**** Supplied records

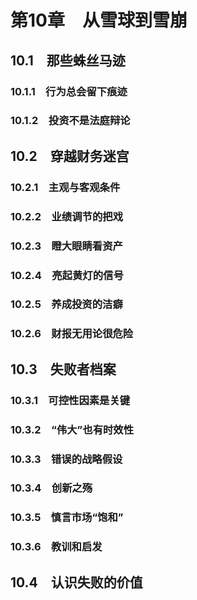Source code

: # 第10章　从雪球到雪崩

## 10.1　那些蛛丝马迹

### 10.1.1　行为总会留下痕迹

### 10.1.2　投资不是法庭辩论

## 10.2　穿越财务迷宫

### 10.2.1　主观与客观条件

### 10.2.2　业绩调节的把戏

### 10.2.3　瞪大眼睛看资产

### 10.2.4　亮起黄灯的信号

### 10.2.5　养成投资的洁癖

### 10.2.6　财报无用论很危险

## 10.3　失败者档案

### 10.3.1　可控性因素是关键

### 10.3.2　“伟大”也有时效性

### 10.3.3　错误的战略假设

### 10.3.4　创新之殇

### 10.3.5　慎言市场“饱和”

### 10.3.6　教训和启发

## 10.4　认识失败的价值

********

(What the exercise asks):
Your answer should consist of the lines from the line with "### 10.2.4　亮起黄灯的信号" through the last line of the data, set down exactly, both included.

(Response):
### 10.2.4　亮起黄灯的信号

### 10.2.5　养成投资的洁癖

### 10.2.6　财报无用论很危险

## 10.3　失败者档案

### 10.3.1　可控性因素是关键

### 10.3.2　“伟大”也有时效性

### 10.3.3　错误的战略假设

### 10.3.4　创新之殇

### 10.3.5　慎言市场“饱和”

### 10.3.6　教训和启发

## 10.4　认识失败的价值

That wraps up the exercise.